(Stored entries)

^^^^

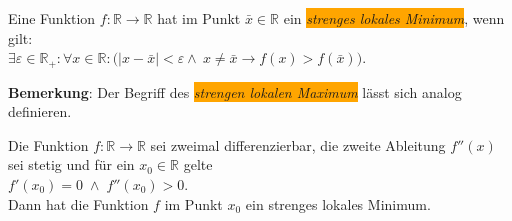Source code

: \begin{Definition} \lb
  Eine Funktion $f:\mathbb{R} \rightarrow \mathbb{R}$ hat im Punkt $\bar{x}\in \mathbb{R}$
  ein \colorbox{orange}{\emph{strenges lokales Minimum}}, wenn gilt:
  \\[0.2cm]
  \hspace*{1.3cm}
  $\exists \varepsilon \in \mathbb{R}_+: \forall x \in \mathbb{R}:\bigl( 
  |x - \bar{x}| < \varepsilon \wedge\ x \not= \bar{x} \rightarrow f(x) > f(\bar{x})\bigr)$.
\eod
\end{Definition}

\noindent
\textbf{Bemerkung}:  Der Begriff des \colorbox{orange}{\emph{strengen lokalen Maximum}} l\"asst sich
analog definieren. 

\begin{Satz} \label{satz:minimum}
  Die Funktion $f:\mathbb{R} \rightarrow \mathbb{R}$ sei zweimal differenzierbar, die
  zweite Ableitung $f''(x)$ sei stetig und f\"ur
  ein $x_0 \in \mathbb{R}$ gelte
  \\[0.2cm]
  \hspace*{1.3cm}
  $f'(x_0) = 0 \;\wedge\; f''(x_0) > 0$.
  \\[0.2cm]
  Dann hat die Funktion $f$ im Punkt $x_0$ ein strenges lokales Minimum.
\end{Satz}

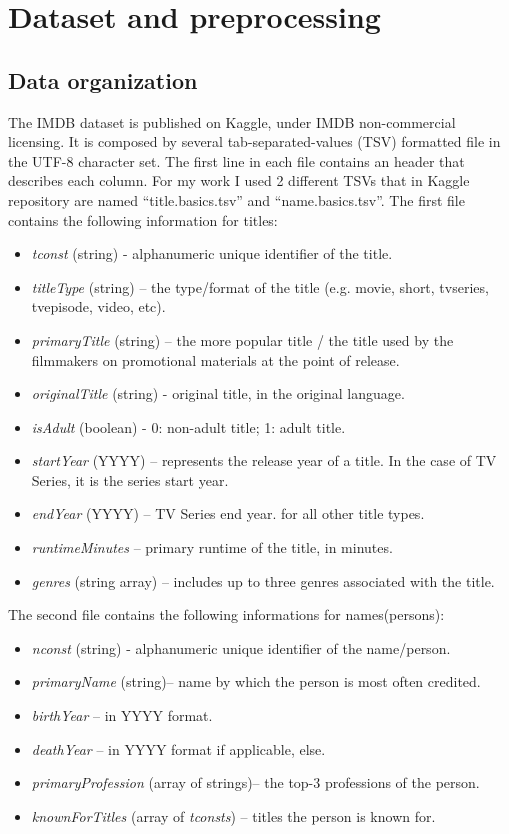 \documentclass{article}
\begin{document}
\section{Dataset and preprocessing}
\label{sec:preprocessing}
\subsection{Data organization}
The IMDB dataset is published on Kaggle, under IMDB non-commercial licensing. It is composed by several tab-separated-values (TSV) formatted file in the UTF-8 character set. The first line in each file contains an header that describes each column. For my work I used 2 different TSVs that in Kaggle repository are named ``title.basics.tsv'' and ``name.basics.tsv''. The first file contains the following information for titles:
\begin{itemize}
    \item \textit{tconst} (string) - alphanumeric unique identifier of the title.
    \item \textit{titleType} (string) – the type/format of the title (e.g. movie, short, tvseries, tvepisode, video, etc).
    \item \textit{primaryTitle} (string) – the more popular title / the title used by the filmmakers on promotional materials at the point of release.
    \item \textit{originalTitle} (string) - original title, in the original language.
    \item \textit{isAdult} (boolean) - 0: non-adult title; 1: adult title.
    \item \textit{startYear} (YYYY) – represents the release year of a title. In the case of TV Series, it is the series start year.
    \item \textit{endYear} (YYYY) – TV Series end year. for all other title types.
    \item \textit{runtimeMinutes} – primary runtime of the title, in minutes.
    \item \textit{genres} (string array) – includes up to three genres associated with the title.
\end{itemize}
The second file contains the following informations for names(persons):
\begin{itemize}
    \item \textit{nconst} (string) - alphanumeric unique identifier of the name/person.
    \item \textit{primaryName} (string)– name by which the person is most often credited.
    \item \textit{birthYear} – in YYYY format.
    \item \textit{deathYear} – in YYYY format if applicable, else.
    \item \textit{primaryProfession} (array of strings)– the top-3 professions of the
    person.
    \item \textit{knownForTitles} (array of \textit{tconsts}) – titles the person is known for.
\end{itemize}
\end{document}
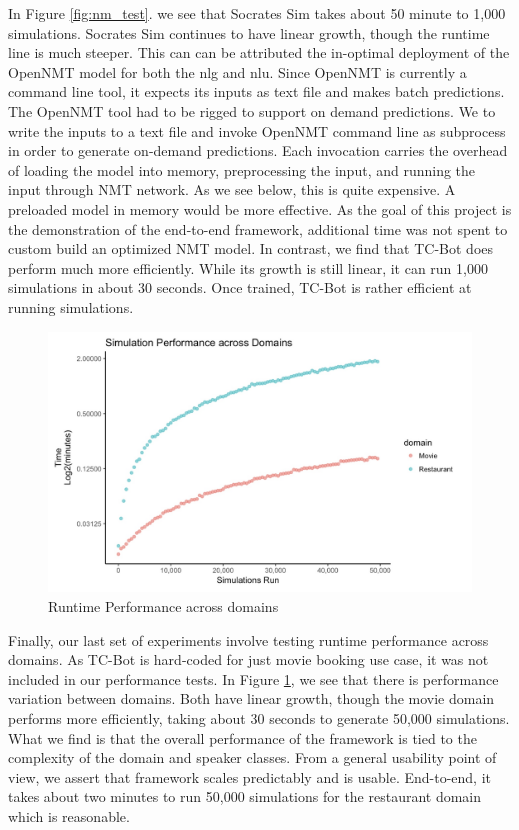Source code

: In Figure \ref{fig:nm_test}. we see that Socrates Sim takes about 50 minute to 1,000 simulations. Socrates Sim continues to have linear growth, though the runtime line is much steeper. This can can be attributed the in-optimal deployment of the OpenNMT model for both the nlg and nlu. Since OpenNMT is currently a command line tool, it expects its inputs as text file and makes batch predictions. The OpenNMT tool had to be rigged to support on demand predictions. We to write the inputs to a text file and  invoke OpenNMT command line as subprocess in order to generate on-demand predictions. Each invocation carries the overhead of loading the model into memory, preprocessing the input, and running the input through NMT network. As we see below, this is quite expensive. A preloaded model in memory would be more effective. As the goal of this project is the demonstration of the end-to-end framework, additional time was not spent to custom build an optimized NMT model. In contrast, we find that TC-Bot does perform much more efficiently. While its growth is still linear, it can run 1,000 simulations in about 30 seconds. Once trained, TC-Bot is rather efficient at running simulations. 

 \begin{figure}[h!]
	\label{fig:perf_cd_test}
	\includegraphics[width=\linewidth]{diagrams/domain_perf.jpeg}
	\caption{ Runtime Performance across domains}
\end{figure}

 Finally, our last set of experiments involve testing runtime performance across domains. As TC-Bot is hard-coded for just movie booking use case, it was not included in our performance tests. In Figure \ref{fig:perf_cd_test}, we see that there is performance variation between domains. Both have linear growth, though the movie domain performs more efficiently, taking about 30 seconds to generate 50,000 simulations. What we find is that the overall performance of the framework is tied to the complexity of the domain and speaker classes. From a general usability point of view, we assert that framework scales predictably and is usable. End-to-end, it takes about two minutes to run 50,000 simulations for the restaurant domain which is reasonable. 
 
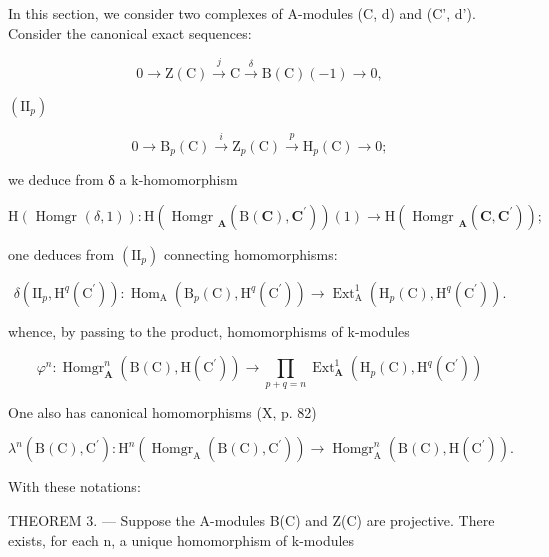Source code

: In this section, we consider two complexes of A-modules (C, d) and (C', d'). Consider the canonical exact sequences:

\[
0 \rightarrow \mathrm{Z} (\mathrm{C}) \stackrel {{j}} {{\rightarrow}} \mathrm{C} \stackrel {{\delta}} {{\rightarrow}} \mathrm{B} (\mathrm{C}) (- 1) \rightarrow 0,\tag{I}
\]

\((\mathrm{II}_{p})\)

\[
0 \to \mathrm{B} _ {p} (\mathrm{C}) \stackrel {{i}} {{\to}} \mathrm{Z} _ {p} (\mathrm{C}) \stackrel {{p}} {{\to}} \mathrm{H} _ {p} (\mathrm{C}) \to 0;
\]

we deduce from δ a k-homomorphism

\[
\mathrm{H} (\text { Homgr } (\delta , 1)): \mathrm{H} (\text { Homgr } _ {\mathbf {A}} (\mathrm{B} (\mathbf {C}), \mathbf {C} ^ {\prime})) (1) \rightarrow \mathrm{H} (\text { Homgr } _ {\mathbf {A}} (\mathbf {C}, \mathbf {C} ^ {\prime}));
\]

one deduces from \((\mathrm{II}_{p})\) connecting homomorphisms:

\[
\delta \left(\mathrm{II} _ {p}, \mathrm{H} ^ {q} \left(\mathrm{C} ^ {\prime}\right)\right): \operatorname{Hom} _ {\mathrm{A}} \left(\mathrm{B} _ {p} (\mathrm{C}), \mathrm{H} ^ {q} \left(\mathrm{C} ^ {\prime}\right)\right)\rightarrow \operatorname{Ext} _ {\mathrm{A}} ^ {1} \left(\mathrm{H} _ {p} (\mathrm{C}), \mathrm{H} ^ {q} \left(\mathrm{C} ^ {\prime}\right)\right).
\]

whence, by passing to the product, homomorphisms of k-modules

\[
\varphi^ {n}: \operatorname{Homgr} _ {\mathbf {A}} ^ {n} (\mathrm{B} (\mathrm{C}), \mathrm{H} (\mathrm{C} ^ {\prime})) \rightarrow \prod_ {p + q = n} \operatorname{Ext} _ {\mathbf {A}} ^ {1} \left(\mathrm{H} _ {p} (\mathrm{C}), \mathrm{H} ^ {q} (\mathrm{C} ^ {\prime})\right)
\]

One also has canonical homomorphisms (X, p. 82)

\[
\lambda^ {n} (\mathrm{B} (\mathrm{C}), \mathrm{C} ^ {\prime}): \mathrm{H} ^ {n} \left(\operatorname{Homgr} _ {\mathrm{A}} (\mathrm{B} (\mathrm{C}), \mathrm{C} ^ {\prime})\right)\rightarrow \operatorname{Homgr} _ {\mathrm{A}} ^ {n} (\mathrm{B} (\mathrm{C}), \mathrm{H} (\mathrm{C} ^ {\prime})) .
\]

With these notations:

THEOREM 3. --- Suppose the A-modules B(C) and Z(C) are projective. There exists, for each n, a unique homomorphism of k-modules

^^^^

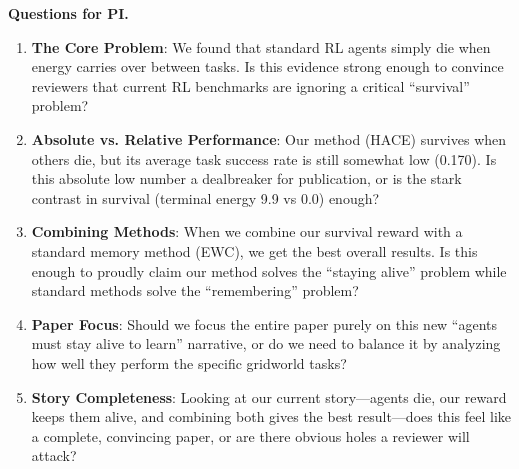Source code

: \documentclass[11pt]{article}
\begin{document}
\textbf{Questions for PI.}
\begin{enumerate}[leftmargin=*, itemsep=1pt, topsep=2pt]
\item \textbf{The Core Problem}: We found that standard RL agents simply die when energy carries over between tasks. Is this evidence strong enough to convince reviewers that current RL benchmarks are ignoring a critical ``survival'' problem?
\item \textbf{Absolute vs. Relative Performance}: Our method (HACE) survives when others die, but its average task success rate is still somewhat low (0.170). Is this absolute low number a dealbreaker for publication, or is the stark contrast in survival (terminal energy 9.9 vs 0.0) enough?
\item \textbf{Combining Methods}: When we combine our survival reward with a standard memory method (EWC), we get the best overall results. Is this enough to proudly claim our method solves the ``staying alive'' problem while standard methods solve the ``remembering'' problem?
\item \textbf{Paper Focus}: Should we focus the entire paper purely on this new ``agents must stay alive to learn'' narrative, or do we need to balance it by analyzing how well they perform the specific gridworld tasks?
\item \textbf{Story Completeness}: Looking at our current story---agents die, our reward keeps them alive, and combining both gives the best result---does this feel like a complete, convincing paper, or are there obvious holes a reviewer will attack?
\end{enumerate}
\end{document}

^^^^

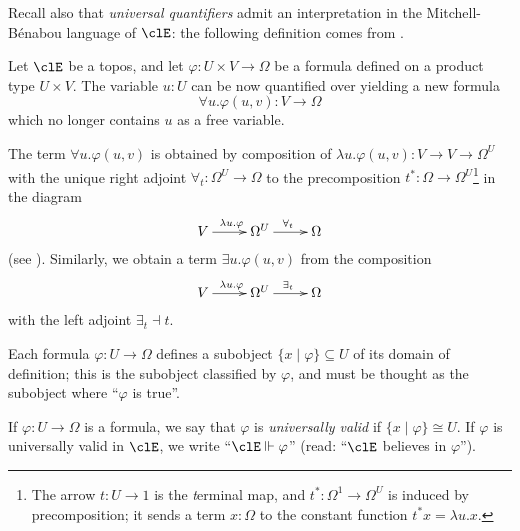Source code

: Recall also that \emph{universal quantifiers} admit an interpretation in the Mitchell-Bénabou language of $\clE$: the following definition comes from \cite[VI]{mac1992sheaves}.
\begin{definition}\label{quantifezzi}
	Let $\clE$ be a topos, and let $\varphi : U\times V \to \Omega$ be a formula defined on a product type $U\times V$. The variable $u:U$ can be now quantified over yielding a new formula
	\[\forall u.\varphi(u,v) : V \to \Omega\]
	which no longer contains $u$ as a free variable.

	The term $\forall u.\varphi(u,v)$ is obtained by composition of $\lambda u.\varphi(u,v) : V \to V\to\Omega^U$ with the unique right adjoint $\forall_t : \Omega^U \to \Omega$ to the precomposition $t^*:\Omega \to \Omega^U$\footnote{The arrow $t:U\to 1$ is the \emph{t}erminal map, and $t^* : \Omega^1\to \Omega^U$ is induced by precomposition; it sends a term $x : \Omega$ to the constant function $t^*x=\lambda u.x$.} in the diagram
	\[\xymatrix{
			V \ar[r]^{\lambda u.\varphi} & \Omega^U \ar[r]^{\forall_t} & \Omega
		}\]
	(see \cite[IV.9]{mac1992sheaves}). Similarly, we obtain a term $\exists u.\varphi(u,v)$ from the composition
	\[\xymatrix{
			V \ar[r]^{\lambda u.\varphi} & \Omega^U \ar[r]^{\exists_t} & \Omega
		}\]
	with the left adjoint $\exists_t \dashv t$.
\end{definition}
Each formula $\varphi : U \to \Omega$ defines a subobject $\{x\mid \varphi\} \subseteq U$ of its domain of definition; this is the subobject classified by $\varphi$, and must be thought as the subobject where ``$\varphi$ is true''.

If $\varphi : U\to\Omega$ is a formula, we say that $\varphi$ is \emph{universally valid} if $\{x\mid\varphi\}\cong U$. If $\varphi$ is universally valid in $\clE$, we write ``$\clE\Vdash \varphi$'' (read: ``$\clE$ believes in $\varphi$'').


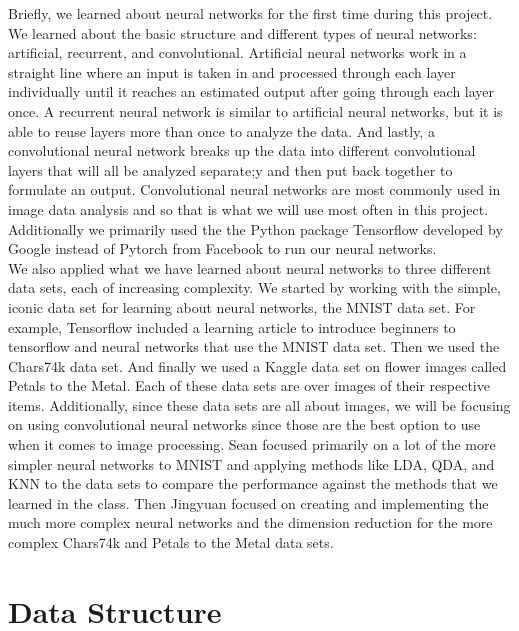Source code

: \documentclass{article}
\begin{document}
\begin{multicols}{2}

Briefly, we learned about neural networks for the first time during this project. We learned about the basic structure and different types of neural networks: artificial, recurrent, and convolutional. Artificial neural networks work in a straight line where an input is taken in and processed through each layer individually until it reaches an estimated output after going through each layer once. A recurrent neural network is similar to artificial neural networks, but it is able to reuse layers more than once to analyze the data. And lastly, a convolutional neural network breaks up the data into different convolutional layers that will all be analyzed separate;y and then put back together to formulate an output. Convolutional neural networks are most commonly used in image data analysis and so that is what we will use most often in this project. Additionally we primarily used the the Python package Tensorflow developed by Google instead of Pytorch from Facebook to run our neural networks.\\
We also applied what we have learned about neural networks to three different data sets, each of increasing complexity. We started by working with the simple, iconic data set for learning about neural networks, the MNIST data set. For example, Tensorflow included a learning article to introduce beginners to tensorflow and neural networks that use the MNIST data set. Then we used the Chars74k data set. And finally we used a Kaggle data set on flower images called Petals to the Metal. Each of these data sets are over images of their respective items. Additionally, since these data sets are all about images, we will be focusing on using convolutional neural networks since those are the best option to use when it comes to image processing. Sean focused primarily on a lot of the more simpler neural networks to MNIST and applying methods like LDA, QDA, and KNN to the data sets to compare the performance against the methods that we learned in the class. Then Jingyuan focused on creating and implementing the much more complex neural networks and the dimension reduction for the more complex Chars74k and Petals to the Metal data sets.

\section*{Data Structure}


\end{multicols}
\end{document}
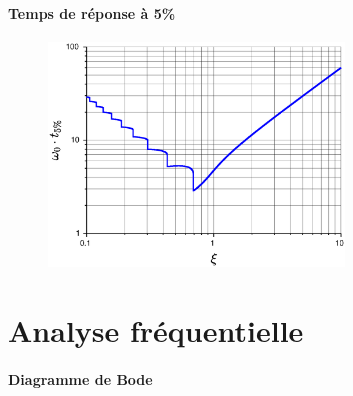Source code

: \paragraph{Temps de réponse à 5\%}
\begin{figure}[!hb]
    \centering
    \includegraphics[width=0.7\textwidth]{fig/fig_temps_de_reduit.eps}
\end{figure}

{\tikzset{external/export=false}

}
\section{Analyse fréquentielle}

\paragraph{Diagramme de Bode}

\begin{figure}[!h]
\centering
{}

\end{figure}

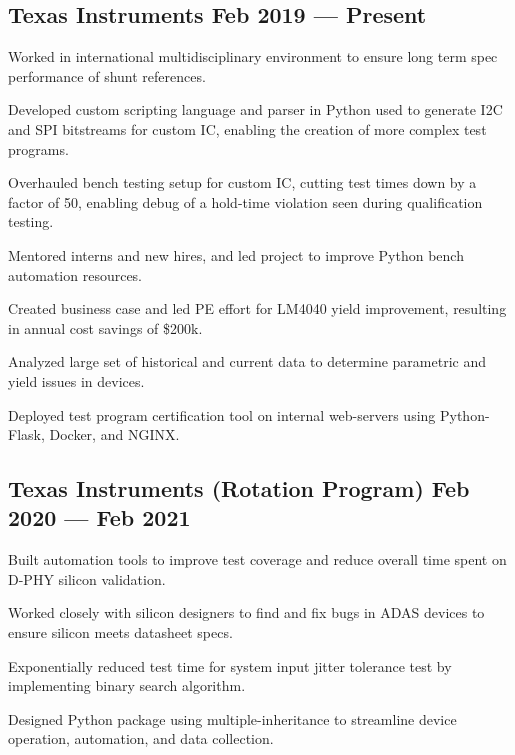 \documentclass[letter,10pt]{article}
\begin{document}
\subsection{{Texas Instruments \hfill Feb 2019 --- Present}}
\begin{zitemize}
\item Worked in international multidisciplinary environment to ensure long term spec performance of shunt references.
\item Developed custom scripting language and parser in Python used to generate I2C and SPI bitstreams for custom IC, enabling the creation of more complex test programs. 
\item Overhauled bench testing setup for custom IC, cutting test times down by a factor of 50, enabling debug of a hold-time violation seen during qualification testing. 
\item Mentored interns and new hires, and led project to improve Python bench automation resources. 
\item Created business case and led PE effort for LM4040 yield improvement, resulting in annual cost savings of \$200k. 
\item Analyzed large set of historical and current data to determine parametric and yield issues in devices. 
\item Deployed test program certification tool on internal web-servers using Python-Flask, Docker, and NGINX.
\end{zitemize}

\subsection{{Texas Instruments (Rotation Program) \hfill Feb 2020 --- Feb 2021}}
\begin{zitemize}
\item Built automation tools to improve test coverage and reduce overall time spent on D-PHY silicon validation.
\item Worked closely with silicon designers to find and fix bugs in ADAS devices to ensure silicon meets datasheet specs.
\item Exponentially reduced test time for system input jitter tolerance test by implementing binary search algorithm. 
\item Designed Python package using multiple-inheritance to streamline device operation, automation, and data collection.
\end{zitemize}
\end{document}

^^^^

• _TASK DIRECTIONS_
Scan the entries above for the word "Funktion". Report the lines that hold it.

• _ANSWER_
  Eine Funktion $f:\mathbb{R} \rightarrow \mathbb{R}$ hat im Punkt $\bar{x}\in \mathbb{R}$
  Die Funktion $f:\mathbb{R} \rightarrow \mathbb{R}$ sei zweimal differenzierbar, die
  Dann hat die Funktion $f$ im Punkt $x_0$ ein strenges lokales Minimum.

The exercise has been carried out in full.